In “Buddy Guy: Teachin’ the Blues,” the latest installment
I’ve seen in the “Hot Licks” series, producer/director Arlen Roth
released a lesson by this Blues legend. It’s a 2005 reissue of
a videotape that was originally released in 1993. To my
knowledge, prior to the 1990’s, Guy was not as well known,
except by audiences on the Blues circuit and hardcore aficionados.
Buddy Guy (1936 – ) was born in the South, and eventually
came to Chicago during the mid 1950’s, where he observed
various Jazz and Blues legends and learned from them, developing
his own guitar style along the way. He’s since made Chicago his
home, and owns a nightclub there.
This 70-minute DVD was generous in terms of Guy’s musical
examples, possibly because he wasn’t as comfortable speaking
with his prospective “students,” and preferred to “let his fingers
do the talking.” It was an effective method for those who wished
to see great Blues guitar playing; however, as a “lesson,”
let’s just say that it was a bit different.
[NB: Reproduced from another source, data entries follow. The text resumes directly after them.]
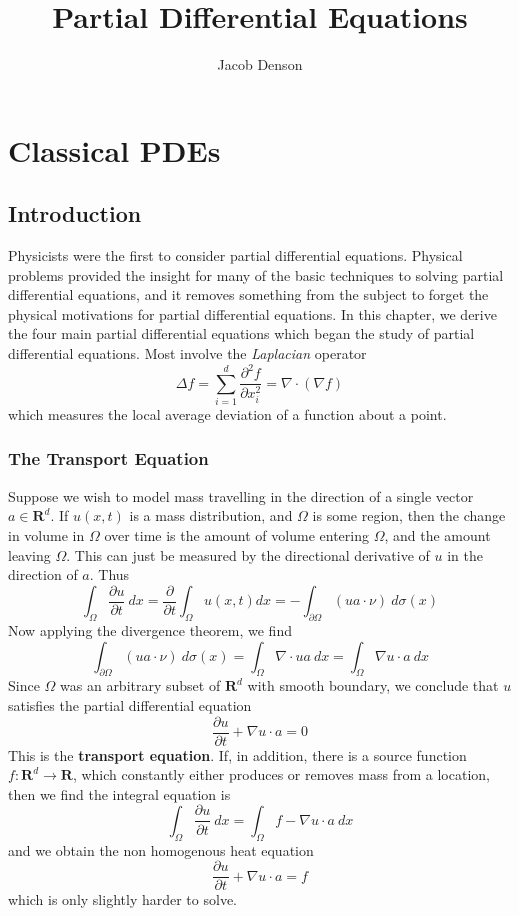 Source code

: 

\title{Partial Differential Equations}
\author{Jacob Denson}




\maketitle

\tableofcontents


\part{Classical PDEs}

\chapter{Introduction}

Physicists were the first to consider partial differential equations. Physical problems provided the insight for many of the basic techniques to solving partial differential equations, and it removes something from the subject to forget the physical motivations for partial differential equations. In this chapter, we derive the four main partial differential equations which began the study of partial differential equations. Most involve the \emph{Laplacian} operator
%
\[ \Delta f = \sum_{i = 1}^d \frac{\partial^2 f}{\partial x_i^2} = \nabla \cdot (\nabla f) \]
%
which measures the local average deviation of a function about a point.

\section{The Transport Equation}

Suppose we wish to model mass travelling in the direction of a single vector $a \in \mathbf{R}^d$. If $u(x,t)$ is a mass distribution, and $\Omega$ is some region, then the change in volume in $\Omega$ over time is the amount of volume entering $\Omega$, and the amount leaving $\Omega$. This can just be measured by the directional derivative of $u$ in the direction of $a$. Thus
%
\[ \int_\Omega \frac{\partial u}{\partial t}\ dx = \frac{\partial}{\partial t} \int_\Omega u(x,t) dx = - \int_{\partial \Omega} (ua \cdot \nu)\ d\sigma(x) \]
%
Now applying the divergence theorem, we find
%
\[ \int_{\partial \Omega} (ua \cdot \nu)\ d\sigma(x) = \int_\Omega \nabla \cdot ua\  dx = \int_\Omega \nabla u \cdot a\ dx \]
%
Since $\Omega$ was an arbitrary subset of $\mathbf{R}^d$ with smooth boundary, we conclude that $u$ satisfies the partial differential equation
%
\[ \frac{\partial u}{\partial t} + \nabla u \cdot a = 0 \]
%
This is the {\bf transport equation}. If, in addition, there is a source function $f: \mathbf{R}^d \to \mathbf{R}$, which constantly either produces or removes mass from a location, then we find the integral equation is
%
\[ \int_\Omega \frac{\partial u}{\partial t}\ dx = \int_\Omega f - \nabla u \cdot a\ dx \]
%
and we obtain the non homogenous heat equation
%
\[ \frac{\partial u}{\partial t} + \nabla u \cdot a = f \]
%
which is only slightly harder to solve.


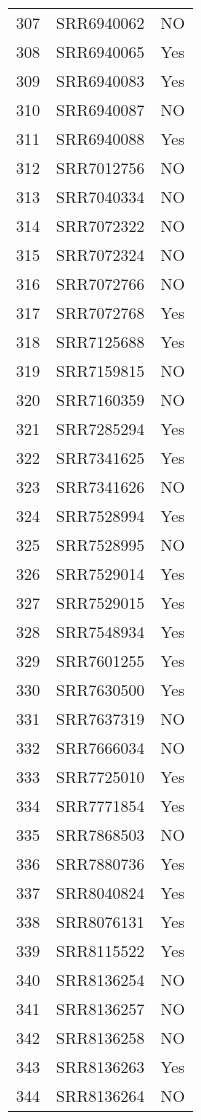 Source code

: \begin{table}[ht]
\begin{tabular}{rll}
  307 & SRR6940062 & NO \\ 
  308 & SRR6940065 & Yes \\ 
  309 & SRR6940083 & Yes \\ 
  310 & SRR6940087 & NO \\ 
  311 & SRR6940088 & Yes \\ 
  312 & SRR7012756 & NO \\ 
  313 & SRR7040334 & NO \\ 
  314 & SRR7072322 & NO \\ 
  315 & SRR7072324 & NO \\ 
  316 & SRR7072766 & NO \\ 
  317 & SRR7072768 & Yes \\ 
  318 & SRR7125688 & Yes \\ 
  319 & SRR7159815 & NO \\ 
  320 & SRR7160359 & NO \\ 
  321 & SRR7285294 & Yes \\ 
  322 & SRR7341625 & Yes \\ 
  323 & SRR7341626 & NO \\ 
  324 & SRR7528994 & Yes \\ 
  325 & SRR7528995 & NO \\ 
  326 & SRR7529014 & Yes \\ 
  327 & SRR7529015 & Yes \\ 
  328 & SRR7548934 & Yes \\ 
  329 & SRR7601255 & Yes \\ 
  330 & SRR7630500 & Yes \\ 
  331 & SRR7637319 & NO \\ 
  332 & SRR7666034 & NO \\ 
  333 & SRR7725010 & Yes \\ 
  334 & SRR7771854 & Yes \\ 
  335 & SRR7868503 & NO \\ 
  336 & SRR7880736 & Yes \\ 
  337 & SRR8040824 & Yes \\ 
  338 & SRR8076131 & Yes \\ 
  339 & SRR8115522 & Yes \\ 
  340 & SRR8136254 & NO \\ 
  341 & SRR8136257 & NO \\ 
  342 & SRR8136258 & NO \\ 
  343 & SRR8136263 & Yes \\ 
  344 & SRR8136264 & NO \\ 

\end{tabular}
\end{table}
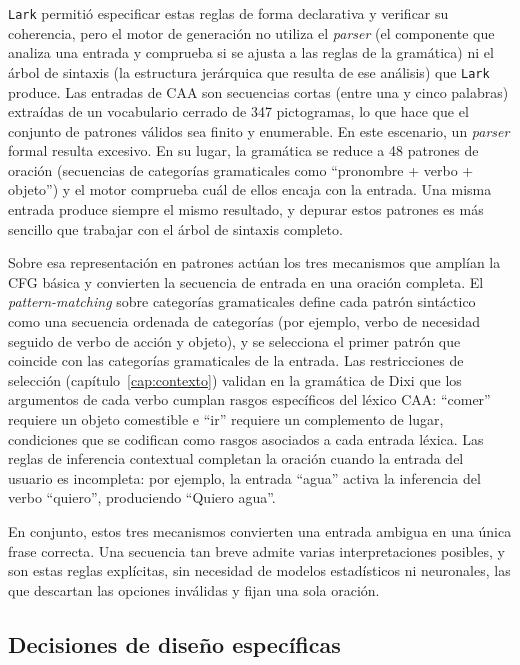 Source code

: \texttt{Lark} permitió especificar estas reglas de forma declarativa y verificar su coherencia, pero el motor de generación no utiliza el \textit{parser} (el componente que analiza una entrada y comprueba si se ajusta a las reglas de la gramática) ni el árbol de sintaxis (la estructura jerárquica que resulta de ese análisis) que \texttt{Lark} produce. Las entradas de CAA son secuencias cortas (entre una y cinco palabras) extraídas de un vocabulario cerrado de 347 pictogramas, lo que hace que el conjunto de patrones válidos sea finito y enumerable. En este escenario, un \textit{parser} formal resulta excesivo. En su lugar, la gramática se reduce a 48 patrones de oración (secuencias de categorías gramaticales como ``pronombre + verbo + objeto'') y el motor comprueba cuál de ellos encaja con la entrada. Una misma entrada produce siempre el mismo resultado, y depurar estos patrones es más sencillo que trabajar con el árbol de sintaxis completo.

Sobre esa representación en patrones actúan los tres mecanismos que amplían la CFG básica y convierten la secuencia de entrada en una oración completa. El \textit{pattern-matching} sobre categorías gramaticales define cada patrón sintáctico como una secuencia ordenada de categorías (por ejemplo, verbo de necesidad seguido de verbo de acción y objeto), y se selecciona el primer patrón que coincide con las categorías gramaticales de la entrada. Las restricciones de selección (capítulo~\ref{cap:contexto}) validan en la gramática de Dixi que los argumentos de cada verbo cumplan rasgos específicos del léxico CAA: ``comer'' requiere un objeto comestible e ``ir'' requiere un complemento de lugar, condiciones que se codifican como rasgos asociados a cada entrada léxica. Las reglas de inferencia contextual completan la oración cuando la entrada del usuario es incompleta: por ejemplo, la entrada ``agua'' activa la inferencia del verbo ``quiero'', produciendo ``Quiero agua''.

En conjunto, estos tres mecanismos convierten una entrada ambigua en una única frase correcta. Una secuencia tan breve admite varias interpretaciones posibles, y son estas reglas explícitas, sin necesidad de modelos estadísticos ni neuronales, las que descartan las opciones inválidas y fijan una sola oración.

\subsection{Decisiones de diseño específicas}
\label{sec:f1-postprocesamiento}

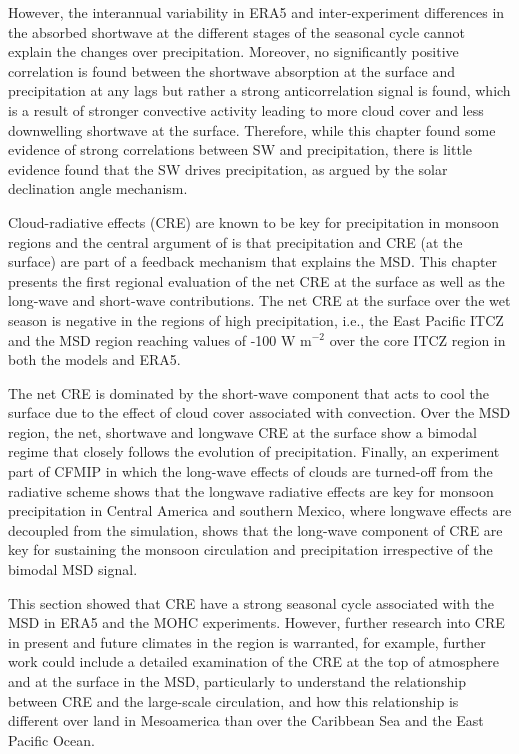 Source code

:  However, the interannual variability in ERA5 and inter-experiment differences in the absorbed shortwave at the different stages of the seasonal cycle cannot explain the changes over precipitation. Moreover, no significantly positive correlation is found between the shortwave absorption at the surface and precipitation at any lags but rather a strong anticorrelation signal is found, which is a result of stronger convective activity leading to more cloud cover and less downwelling shortwave at the surface. 
 Therefore, while this chapter found some evidence of strong correlations between SW and precipitation, there is little evidence found that the SW drives precipitation, as argued by the solar declination angle mechanism.

Cloud-radiative effects (CRE) are known to be key for precipitation in monsoon regions and the central argument of \cite{magana1999} is that precipitation and CRE (at the surface) are part of a feedback mechanism that explains the MSD. This chapter presents the first regional evaluation of the net CRE at the surface as well as the long-wave and short-wave contributions. The net CRE at the surface over the wet season is negative in the regions of high precipitation, i.e., the East Pacific ITCZ and the MSD region reaching values of -100 W m$^{-2}$ over the core ITCZ region in both the models and ERA5.

 The net CRE is dominated by the short-wave component that acts to cool the surface due to the effect of cloud cover associated with convection. Over the MSD region, the net, shortwave and longwave CRE at the surface show a bimodal regime that closely follows the evolution of precipitation. Finally, an experiment part of CFMIP in which the long-wave effects of clouds are turned-off from the radiative scheme shows that the longwave radiative effects are key for monsoon precipitation in Central America and southern Mexico,  where longwave effects are decoupled from the simulation, shows that the long-wave component of CRE are key for sustaining the monsoon circulation and precipitation irrespective of the bimodal MSD signal.

This section showed that CRE have a strong seasonal cycle associated with the MSD in ERA5 and the MOHC experiments. However, further research into CRE in present and future climates in the region is warranted, for example, further work could include a detailed examination of the CRE at the top of atmosphere and at the surface in the MSD, particularly to understand the relationship between CRE and the large-scale circulation, and how this relationship is different over land in Mesoamerica than over the Caribbean Sea and the East Pacific Ocean.

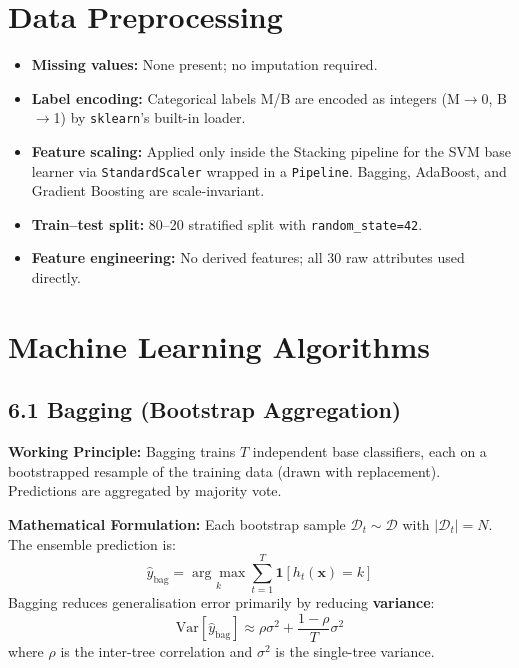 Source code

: \documentclass[12pt,a4paper]{article}
\begin{document}
\section{Data Preprocessing}

\begin{itemize}[noitemsep]
  \item \textbf{Missing values:} None present; no imputation required.
  \item \textbf{Label encoding:} Categorical labels M/B are encoded as integers
        (M$\rightarrow$0, B$\rightarrow$1) by \texttt{sklearn}'s built-in loader.
  \item \textbf{Feature scaling:} Applied only inside the Stacking pipeline for the SVM base
        learner via \texttt{StandardScaler} wrapped in a \texttt{Pipeline}.
        Bagging, AdaBoost, and Gradient Boosting are scale-invariant.
  \item \textbf{Train--test split:} 80--20 stratified split with \texttt{random\_state=42}.
  \item \textbf{Feature engineering:} No derived features; all 30 raw attributes used directly.
\end{itemize}

\section{Machine Learning Algorithms}

\subsection*{6.1 Bagging (Bootstrap Aggregation)}

\textbf{Working Principle:}
Bagging trains $T$ independent base classifiers, each on a bootstrapped resample of the training
data (drawn with replacement). Predictions are aggregated by majority vote.

\textbf{Mathematical Formulation:}
Each bootstrap sample $\mathcal{D}_t \sim \mathcal{D}$ with $|\mathcal{D}_t| = N$.
The ensemble prediction is:
\[
\hat{y}_{\text{bag}} = \underset{k}{\arg\max} \sum_{t=1}^{T} \mathbf{1}[h_t(\mathbf{x}) = k]
\]
Bagging reduces generalisation error primarily by reducing \textbf{variance}:
\[
\text{Var}[\hat{y}_{\text{bag}}] \approx \rho \sigma^2 + \frac{1-\rho}{T} \sigma^2
\]
where $\rho$ is the inter-tree correlation and $\sigma^2$ is the single-tree variance.
\end{document}
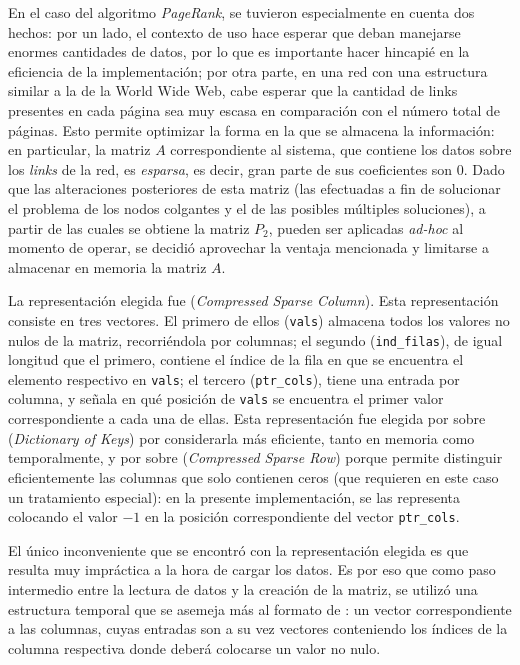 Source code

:         En el caso del algoritmo \emph{PageRank}, se tuvieron especialmente en cuenta dos hechos: por un lado, el contexto de uso hace esperar que deban manejarse enormes cantidades de datos, por lo que es importante hacer hincapié en la eficiencia de la implementación; por otra parte, en una red con una estructura similar a la de la World Wide Web, cabe esperar que la cantidad de links presentes en cada página sea muy escasa en comparación con el número total de páginas. Esto permite optimizar la forma en la que se almacena la información: en particular, la matriz $A$ correspondiente al sistema, que contiene los datos sobre los \emph{links} de la red, es \emph{esparsa}, es decir, gran parte de sus coeficientes son $0$. Dado que las alteraciones posteriores de esta matriz (las efectuadas a fin de solucionar el problema de los nodos colgantes y el de las posibles múltiples soluciones), a partir de las cuales se obtiene la matriz $P_2$, pueden ser aplicadas \emph{ad-hoc} al momento de operar, se decidió aprovechar la ventaja mencionada y limitarse a almacenar en memoria la matriz $A$.

        La representación elegida fue  (\emph{Compressed Sparse Column}). Esta representación consiste en tres vectores. El primero de ellos (\texttt{vals}) almacena todos los valores no nulos de la matriz, recorriéndola por columnas; el segundo (\texttt{ind\_filas}), de igual longitud que el primero, contiene el índice de la fila en que se encuentra el elemento respectivo en \texttt{vals}; el tercero (\texttt{ptr\_cols}), tiene una entrada por columna, y señala en qué posición de \texttt{vals} se encuentra el primer valor correspondiente a cada una de ellas. Esta representación fue elegida por sobre  (\emph{Dictionary of Keys}) por considerarla más eficiente, tanto en memoria como temporalmente, y por sobre  (\emph{Compressed Sparse Row}) porque permite distinguir eficientemente las columnas que solo contienen ceros (que requieren en este caso un tratamiento especial): en la presente implementación, se las representa colocando el valor $-1$ en la posición correspondiente del vector \texttt{ptr\_cols}.

        El único inconveniente que se encontró con la representación elegida es que resulta muy impráctica a la hora de cargar los datos. Es por eso que como paso intermedio entre la lectura de datos y la creación de la matriz, se utilizó una estructura temporal que se asemeja más al formato de : un vector correspondiente a las columnas, cuyas entradas son a su vez vectores conteniendo los índices de la columna respectiva donde deberá colocarse un valor no nulo.


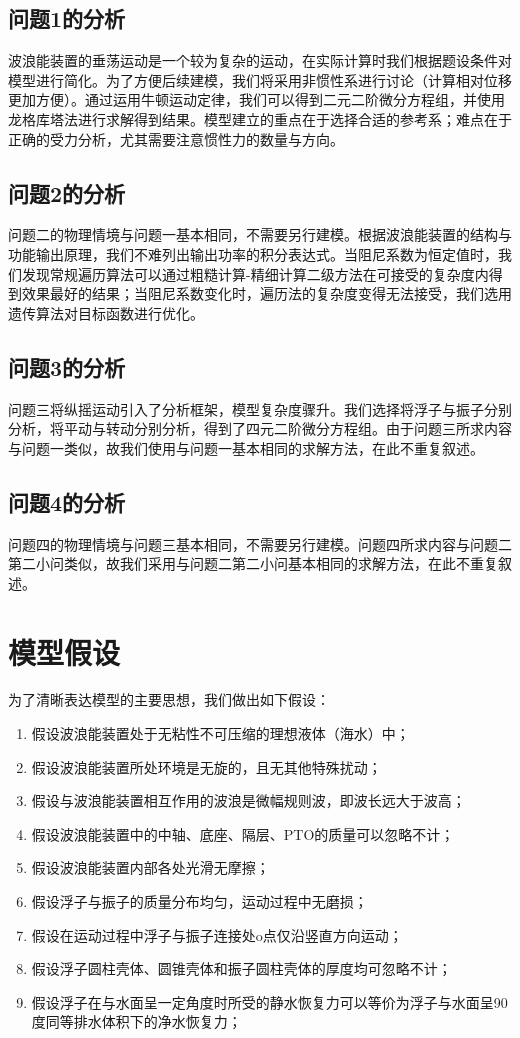 \documentclass[12pt,utf8]{article}
\begin{document}
\subsection{问题1的分析}
波浪能装置的垂荡运动是一个较为复杂的运动，在实际计算时我们根据题设条件对模型进行简化。为了方便后续建模，我们将采用非惯性系进行讨论（计算相对位移更加方便）。通过运用牛顿运动定律，我们可以得到二元二阶微分方程组，并使用龙格库塔法进行求解得到结果。模型建立的重点在于选择合适的参考系；难点在于正确的受力分析，尤其需要注意惯性力的数量与方向。

\subsection{问题2的分析}
问题二的物理情境与问题一基本相同，不需要另行建模。根据波浪能装置的结构与功能输出原理，我们不难列出输出功率的积分表达式。当阻尼系数为恒定值时，我们发现常规遍历算法可以通过粗糙计算-精细计算二级方法在可接受的复杂度内得到效果最好的结果；当阻尼系数变化时，遍历法的复杂度变得无法接受，我们选用遗传算法对目标函数进行优化。

\subsection{问题3的分析}
问题三将纵摇运动引入了分析框架，模型复杂度骤升。我们选择将浮子与振子分别分析，将平动与转动分别分析，得到了四元二阶微分方程组。由于问题三所求内容与问题一类似，故我们使用与问题一基本相同的求解方法，在此不重复叙述。

\subsection{问题4的分析}
问题四的物理情境与问题三基本相同，不需要另行建模。问题四所求内容与问题二第二小问类似，故我们采用与问题二第二小问基本相同的求解方法，在此不重复叙述。



\section{模型假设}

为了清晰表达模型的主要思想，我们做出如下假设：
\begin{enumerate}
	\item 假设波浪能装置处于无粘性不可压缩的理想液体（海水）中；
	\item 假设波浪能装置所处环境是无旋的，且无其他特殊扰动；
	\item 假设与波浪能装置相互作用的波浪是微幅规则波，即波长远大于波高；
	\item 假设波浪能装置中的中轴、底座、隔层、PTO的质量可以忽略不计；
	\item 假设波浪能装置内部各处光滑无摩擦；
	\item 假设浮子与振子的质量分布均匀，运动过程中无磨损；
	\item 假设在运动过程中浮子与振子连接处o点仅沿竖直方向运动；
	\item 假设浮子圆柱壳体、圆锥壳体和振子圆柱壳体的厚度均可忽略不计；
	\item 假设浮子在与水面呈一定角度时所受的静水恢复力可以等价为浮子与水面呈90度同等排水体积下的净水恢复力；
	
\end{enumerate}
\end{document}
At the beginning of the
DVD, Guy mentioned that he didn’t read music. Therefore, when
illustrating his points by playing examples, he didn’t name
notes or chords, which was the standard practice of the
other musicians I’ve observed in this series. In fact, I’d say
that Buddy Guy’s teaching method was the exact opposite
of the one used by Joe Pass.
Nevertheless, there’s still plenty to learn from him;
He’s the real deal—an authentic Bluesman, and it was interesting
to watch his right hand quickly alternate between using his
fingers and a guitar pick to play, magically “palming” the
pick when it wasn’t necessary. Guy often mentioned his
influences while developing his style, such as T-Bone Walker
and Elmore James, and spoke of his desire to play faster licks,
thereby setting himself apart from the other players.
One of the bonus features on this disc was the “Chord Corner,”
wherein various chords were shown in tablature, adjacent to a
photograph of Guy’s hand, and included the sound of the chord.
The usual printed biography, discography and listening
suggestions were noted, as well as musical examples and
a tuning menu.
Although Buddy Guy is not one of the better “teachers” in the
standard sense of the term, his techniques were well worth
watching, and I was privileged to observe a true Blues master.